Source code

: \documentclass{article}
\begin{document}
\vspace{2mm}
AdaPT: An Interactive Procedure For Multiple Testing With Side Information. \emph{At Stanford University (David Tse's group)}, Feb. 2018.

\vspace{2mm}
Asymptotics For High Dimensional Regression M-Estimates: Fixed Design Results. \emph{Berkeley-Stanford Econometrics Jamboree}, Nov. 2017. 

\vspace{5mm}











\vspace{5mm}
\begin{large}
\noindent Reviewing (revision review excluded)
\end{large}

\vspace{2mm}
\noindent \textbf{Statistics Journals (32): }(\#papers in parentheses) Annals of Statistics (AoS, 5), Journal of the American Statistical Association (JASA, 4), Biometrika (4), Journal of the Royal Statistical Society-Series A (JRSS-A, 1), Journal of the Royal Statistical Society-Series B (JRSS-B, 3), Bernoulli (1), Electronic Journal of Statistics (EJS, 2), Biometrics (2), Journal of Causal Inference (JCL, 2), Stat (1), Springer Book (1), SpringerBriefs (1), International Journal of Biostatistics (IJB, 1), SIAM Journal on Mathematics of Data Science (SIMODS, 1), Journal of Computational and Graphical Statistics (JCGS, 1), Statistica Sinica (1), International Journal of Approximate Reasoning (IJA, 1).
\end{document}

* * *

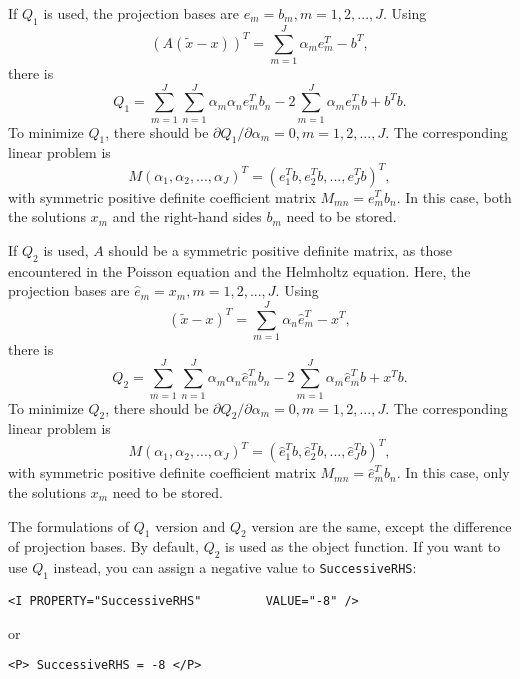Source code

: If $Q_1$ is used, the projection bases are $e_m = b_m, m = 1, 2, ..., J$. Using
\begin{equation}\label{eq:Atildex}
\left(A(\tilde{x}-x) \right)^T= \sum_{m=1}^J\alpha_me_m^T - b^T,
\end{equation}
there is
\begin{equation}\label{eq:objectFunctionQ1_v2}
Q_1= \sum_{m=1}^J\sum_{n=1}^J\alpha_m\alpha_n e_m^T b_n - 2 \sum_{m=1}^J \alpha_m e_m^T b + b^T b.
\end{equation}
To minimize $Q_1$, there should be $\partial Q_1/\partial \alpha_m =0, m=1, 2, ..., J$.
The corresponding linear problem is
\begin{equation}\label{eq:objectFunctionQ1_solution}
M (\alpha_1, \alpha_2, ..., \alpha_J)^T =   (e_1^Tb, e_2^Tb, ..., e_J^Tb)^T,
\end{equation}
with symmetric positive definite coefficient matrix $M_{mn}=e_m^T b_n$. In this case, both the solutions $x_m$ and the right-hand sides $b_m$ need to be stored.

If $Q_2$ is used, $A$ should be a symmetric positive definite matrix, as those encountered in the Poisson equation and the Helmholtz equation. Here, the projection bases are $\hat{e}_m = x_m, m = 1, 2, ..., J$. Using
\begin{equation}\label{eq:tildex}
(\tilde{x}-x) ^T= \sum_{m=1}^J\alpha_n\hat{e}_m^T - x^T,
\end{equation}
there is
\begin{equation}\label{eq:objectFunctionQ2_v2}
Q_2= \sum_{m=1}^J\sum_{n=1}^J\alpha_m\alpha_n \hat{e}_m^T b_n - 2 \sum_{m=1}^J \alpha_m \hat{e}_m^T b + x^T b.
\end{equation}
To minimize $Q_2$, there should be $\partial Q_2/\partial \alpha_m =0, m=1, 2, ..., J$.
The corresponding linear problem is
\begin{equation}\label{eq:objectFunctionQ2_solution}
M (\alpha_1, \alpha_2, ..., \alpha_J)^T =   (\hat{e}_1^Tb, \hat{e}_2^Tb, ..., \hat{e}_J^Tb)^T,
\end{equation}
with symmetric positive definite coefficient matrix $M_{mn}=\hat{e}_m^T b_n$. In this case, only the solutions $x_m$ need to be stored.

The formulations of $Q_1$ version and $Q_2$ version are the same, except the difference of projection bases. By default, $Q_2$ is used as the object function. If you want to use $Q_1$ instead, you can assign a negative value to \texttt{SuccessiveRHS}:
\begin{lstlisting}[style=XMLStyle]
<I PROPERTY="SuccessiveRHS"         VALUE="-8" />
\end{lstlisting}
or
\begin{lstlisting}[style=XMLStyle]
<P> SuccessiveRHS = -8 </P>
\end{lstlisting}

(Aim of the exercise)
Taking the lines above, repeat exactly those from the line that contains "To minimize $Q_1$, there" through the line that contains "solutions $x_m$ need to be stored.", and both of those lines as well. Include nothing else.

(Solution for this task)
To minimize $Q_1$, there should be $\partial Q_1/\partial \alpha_m =0, m=1, 2, ..., J$.
The corresponding linear problem is
\begin{equation}\label{eq:objectFunctionQ1_solution}
M (\alpha_1, \alpha_2, ..., \alpha_J)^T =   (e_1^Tb, e_2^Tb, ..., e_J^Tb)^T,
\end{equation}
with symmetric positive definite coefficient matrix $M_{mn}=e_m^T b_n$. In this case, both the solutions $x_m$ and the right-hand sides $b_m$ need to be stored.

If $Q_2$ is used, $A$ should be a symmetric positive definite matrix, as those encountered in the Poisson equation and the Helmholtz equation. Here, the projection bases are $\hat{e}_m = x_m, m = 1, 2, ..., J$. Using
\begin{equation}\label{eq:tildex}
(\tilde{x}-x) ^T= \sum_{m=1}^J\alpha_n\hat{e}_m^T - x^T,
\end{equation}
there is
\begin{equation}\label{eq:objectFunctionQ2_v2}
Q_2= \sum_{m=1}^J\sum_{n=1}^J\alpha_m\alpha_n \hat{e}_m^T b_n - 2 \sum_{m=1}^J \alpha_m \hat{e}_m^T b + x^T b.
\end{equation}
To minimize $Q_2$, there should be $\partial Q_2/\partial \alpha_m =0, m=1, 2, ..., J$.
The corresponding linear problem is
\begin{equation}\label{eq:objectFunctionQ2_solution}
M (\alpha_1, \alpha_2, ..., \alpha_J)^T =   (\hat{e}_1^Tb, \hat{e}_2^Tb, ..., \hat{e}_J^Tb)^T,
\end{equation}
with symmetric positive definite coefficient matrix $M_{mn}=\hat{e}_m^T b_n$. In this case, only the solutions $x_m$ need to be stored.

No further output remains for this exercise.